Accurate snowpack property measurements are needed as ground truth for remotely sensed data, as input for hydrological models, as input to ecological models, and as data when making avalanche forecasts. There are two reasons a snow scientist needs to know how to make high-quality measurements and have an understanding of what those measurements actually mean and represent in the real world. First, because they collect and use field data for their own research purposes. Second, because they use snowpack data from field practitioners or other sources and need to understand both the accuracy and the richness of the data they are using.

The curriculum assumes little prior knowledge and experience on the part of the students, and begins with field and snow safety, then progresses to simple but critical snow measurements like depth, density, and snow water equivalent. Students are divided into teams and paired with an instructor then tasked with making field measurements that simulate what would be required in actual field campaigns. Daylight hours are spent almost entirely out in the snow, but in the evenings students work collectively to produce presentations of the results of the days measurements, and listen to lectures about field measurements, sampling design, handling of data, and more advanced measurement topics.

Course Objective:

This course will give fundamental training to students in making and analyzing snow measurements including depth, density, water equivalence, grain size and shape, stratigraphy, temperature and hardness.

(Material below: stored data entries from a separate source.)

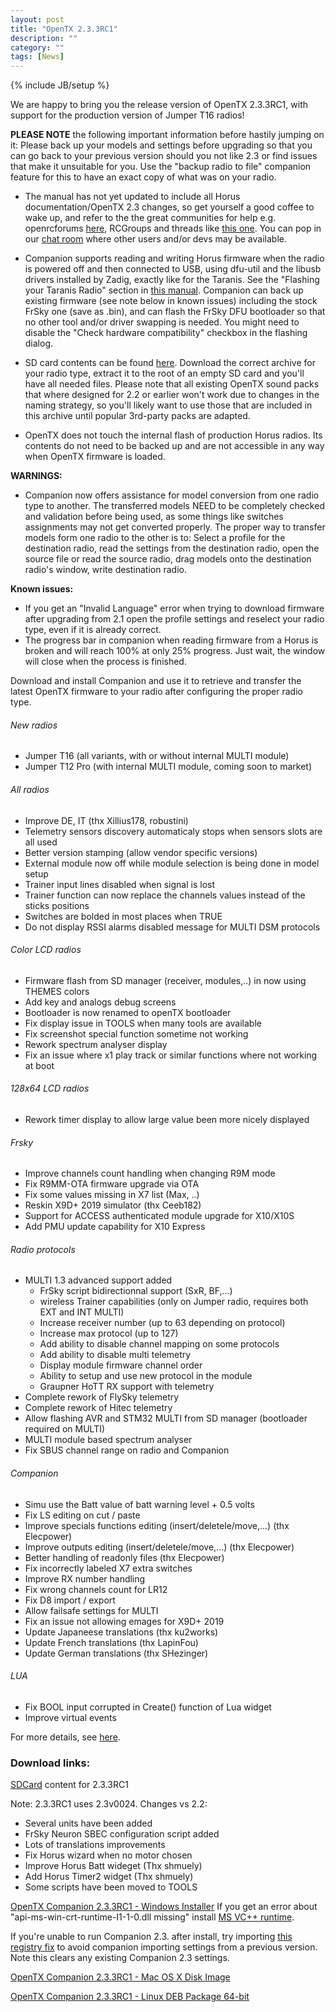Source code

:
 ```yaml
---
layout: post
title: "OpenTX 2.3.3RC1"
description: ""
category: ""
tags: [News]
---
```

{% include JB/setup %}

We are happy to bring you the release version of OpenTX 2.3.3RC1, with support for the production version of Jumper T16 radios!

**PLEASE NOTE** the following important information before hastily jumping on it:
Please back up your models and settings before upgrading so that you can go back to your previous version should you not like 2.3 or find issues that make it unsuitable for you. Use the "backup radio to file" companion feature for this to have an exact copy of what was on your radio.

- The manual has not yet updated to include all Horus documentation/OpenTX 2.3 changes, so get yourself a good coffee to wake up, and refer to the the great communities for help e.g. openrcforums [here](http://openrcforums.com/forum/viewforum.php?f=45), RCGroups and threads like [this one](https://www.rcgroups.com/forums/showthread.php?2823315-OpenTx-2-2). You can pop in our [chat room](http://opentx.rocket.chat) where other users and/or devs may be available.

- Companion supports reading and writing Horus firmware when the radio is powered off and then connected to USB, using dfu-util and the libusb drivers installed by Zadig, exactly like for the Taranis. See the "Flashing your Taranis Radio" section in [this manual](https://opentx.gitbooks.io/manual-for-opentx-2-2/content/companion-introduction.html). Companion can back up existing firmware (see note below in known issues) including the stock FrSky one (save as .bin), and can flash the FrSky DFU bootloader so that no other tool and/or driver swapping is needed. You might need to disable the "Check hardware compatibility" checkbox in the flashing dialog.

- SD card contents can be found [here](http://downloads.open-tx.org/2.3/rc/sdcard/). Download the correct archive for your radio type, extract it to the root of an empty SD card and you'll have all needed files. Please note that all existing OpenTX sound packs that where designed for 2.2 or earlier won't work due to changes in the naming strategy, so you'll likely want to use those that are included in this archive until popular 3rd-party packs are adapted.

- OpenTX does not touch the internal flash of production Horus radios. Its contents do not need to be backed up and are not accessible in any way when OpenTX firmware is loaded.

**WARNINGS:**
- Companion now offers assistance for model conversion from one radio type to another. The transferred models NEED to be completely checked and validation before being used, as some things like switches assignments may not get converted properly. The proper way to transfer models form one radio to the other is to: Select a profile for the destination radio, read the settings from the destination radio, open the source file or read the source radio, drag models onto the destination radio's window, write destination radio.

**Known issues:**

- If you get an "Invalid Language" error when trying to download firmware after upgrading from 2.1 open the profile settings and reselect your radio type, even if it is already correct.
- The progress bar in companion when reading firmware from a Horus is broken and will reach 100% at only 25% progress. Just wait, the window will close when the process is finished.

Download and install Companion and use it to retrieve and transfer the latest OpenTX firmware to your radio after configuring the proper radio type.

###### New radios
- Jumper T16 (all variants, with or without internal MULTI module)
- Jumper T12 Pro (with internal MULTI module, coming soon to market)

###### All radios
- Improve DE, IT (thx Xillius178, robustini) 
- Telemetry sensors discovery automaticaly stops when sensors slots are all used
- Better version stamping (allow vendor specific versions)
- External module now off while module selection is being done in model setup
- Trainer input lines disabled when signal is lost
- Trainer function can now replace the channels values instead of the sticks positions
- Switches are bolded in most places when TRUE
- Do not display RSSI alarms disabled message for MULTI DSM protocols

###### Color LCD radios
- Firmware flash from SD manager (receiver, modules,..) in now using THEMES colors
- Add key and analogs debug screens
- Bootloader is now renamed to openTX bootloader
- Fix display issue in TOOLS when many tools are available
- Fix screenshot special function sometime not working
- Rework spectrum analyser display
- Fix an issue where x1 play track or similar functions where not working at boot

###### 128x64 LCD radios
- Rework timer display to allow large value been more nicely displayed

###### Frsky
- Improve channels count handling when changing R9M mode
- Fix R9MM-OTA firmware upgrade via OTA
- Fix some values missing in X7 list (Max, ..)
- Reskin X9D+ 2019 simulator (thx Ceeb182)
- Support for ACCESS authenticated module upgrade for X10/X10S
- Add PMU update capability for X10 Express

###### Radio protocols
- MULTI 1.3 advanced support added
    * FrSky script bidirectionnal support (SxR, BF,...)
    * wireless Trainer capabilities (only on Jumper radio, requires both EXT and INT MULTI) 
    * Increase receiver number (up to 63 depending on protocol)
    * Increase max protocol (up to 127)
    * Add ability to disable channel mapping on some protocols
    * Add ability to disable multi telemetry
    * Display module firmware channel order
    * Ability to setup and use new protocol in the module
    * Graupner HoTT RX support with telemetry
- Complete rework of FlySky telemetry
- Complete rework of Hitec telemetry
- Allow flashing AVR and STM32 MULTI from SD manager (bootloader required on MULTI)
- MULTI module based spectrum analyser
- Fix SBUS channel range on radio and Companion

###### Companion
- Simu use the Batt value of batt warning level + 0.5 volts
- Fix LS editing on cut / paste
- Improve specials functions editing (insert/deletele/move,...) (thx Elecpower)
- Improve outputs editing (insert/deletele/move,...) (thx Elecpower)
- Better handling of readonly files (thx Elecpower)
- Fix incorrectly labeled X7 extra switches
- Improve RX number handling
- Fix wrong channels count for LR12
- Fix D8 import / export
- Allow failsafe settings for MULTI
- Fix an issue not allowing emages for X9D+ 2019
- Update Japaneese translations (thx ku2works)
- Update French translations (thx LapinFou)
- Update German translations (thx SHezinger)

###### LUA
- Fix BOOL input corrupted in Create() function of Lua widget
- Improve virtual events

For more details, see [here](https://github.com/opentx/opentx/milestone/48?closed=1).


### Download links:

[SDCard](http://downloads.open-tx.org/2.3/rc/sdcard/) content for 2.3.3RC1

Note: 2.3.3RC1 uses 2.3v0024.
Changes vs 2.2:
- Several units have been added
- FrSky Neuron SBEC configuration script added
- Lots of translations improvements
- Fix Horus wizard when no motor chosen
- Improve Horus Batt wideget (Thx shmuely)
- Add Horus Timer2 widget (Thx shmuely)
- Some scripts have been moved to TOOLS

[OpenTX Companion 2.3.3RC1  - Windows Installer](http://downloads.open-tx.org/2.3/rc/companion/windows/companion-windows-2.3.3RC1.exe)
If you get an error about "api-ms-win-crt-runtime-I1-1-0.dll missing" install [MS VC++ runtime](https://support.microsoft.com/en-us/help/2999226/update-for-universal-c-runtime-in-windows).

If you're unable to run Companion 2.3. after install, try importing [this registry fix](http://downloads.open-tx.org/tools/remove_companion22_settings_noimport.zip) to avoid companion importing settings from a previous version. Note this clears any existing Companion 2.3 settings.

[OpenTX Companion 2.3.3RC1  - Mac OS X Disk Image](http://downloads.open-tx.org/2.3/rc/companion/macosx/opentx-companion-2.3.3RC1.dmg)

[OpenTX Companion 2.3.3RC1  - Linux DEB Package 64-bit](http://downloads.open-tx.org/2.3/rc/companion/linux/companion23_2.3.3RC1_amd64.deb)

Students completing this course will be able to perform high-quality fieldwork and design studies making snowpack measurements.

Learning Objectives

By the end of the course, students should be able to do the following:

  • Excavate and prepare a snow pit.
  • Measure profiles of density, snow temperature, grain size, and hardness.
  • Characterize stratigraphy and layering, snow surface roughness, and snow grain types.
  • Use a Federal snow sampler, an avalanche probe, a Magnaprobe, and other snow measurement equipment.
  • Design their own experiment for sampling snow based on specific scientific objectives.

  • When

  • Sunday, January 6, 2019 - Friday, January 11, 2019
    8:00 AM - 5:00 PM
    Mountain Time

  • Where

  • Bozeman, Montana

  • Capacity

  • 30 (0 remaining)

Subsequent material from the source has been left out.